● **How to complete this task**
Whenever a line in the entries below contains the string "rules", copy that line.

Top of Data shown

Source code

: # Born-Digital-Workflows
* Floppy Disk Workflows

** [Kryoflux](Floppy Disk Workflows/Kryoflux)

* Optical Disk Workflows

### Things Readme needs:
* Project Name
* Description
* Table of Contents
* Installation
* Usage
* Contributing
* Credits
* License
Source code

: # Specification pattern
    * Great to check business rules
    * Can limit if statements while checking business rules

Bottom of Data shown
Top of Data shown

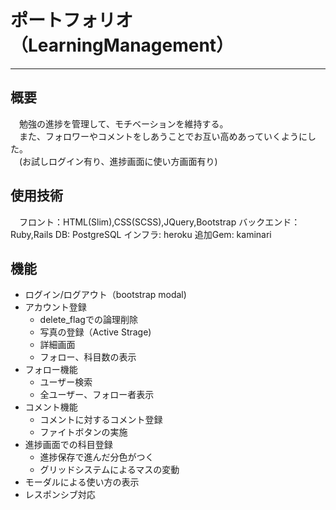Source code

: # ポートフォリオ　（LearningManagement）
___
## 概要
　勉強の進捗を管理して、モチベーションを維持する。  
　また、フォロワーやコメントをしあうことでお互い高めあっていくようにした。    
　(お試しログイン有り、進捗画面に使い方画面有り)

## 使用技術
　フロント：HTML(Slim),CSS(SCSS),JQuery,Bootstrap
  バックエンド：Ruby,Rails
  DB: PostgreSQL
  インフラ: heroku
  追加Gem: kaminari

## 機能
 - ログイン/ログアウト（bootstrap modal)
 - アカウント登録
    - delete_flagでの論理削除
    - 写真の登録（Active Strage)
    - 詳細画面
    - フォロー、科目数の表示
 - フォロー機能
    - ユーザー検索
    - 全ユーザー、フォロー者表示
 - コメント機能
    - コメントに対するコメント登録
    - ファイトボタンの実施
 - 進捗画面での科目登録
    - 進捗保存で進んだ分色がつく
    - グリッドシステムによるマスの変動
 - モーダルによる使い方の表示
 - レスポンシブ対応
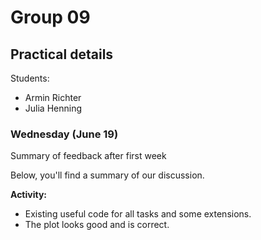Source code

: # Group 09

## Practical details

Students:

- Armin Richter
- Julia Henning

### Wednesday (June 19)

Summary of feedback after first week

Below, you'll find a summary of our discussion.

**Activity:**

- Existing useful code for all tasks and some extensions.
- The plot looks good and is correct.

Bottom of Data shown

● **Exercise result**
    * Great to check business rules
    * Can limit if statements while checking business rules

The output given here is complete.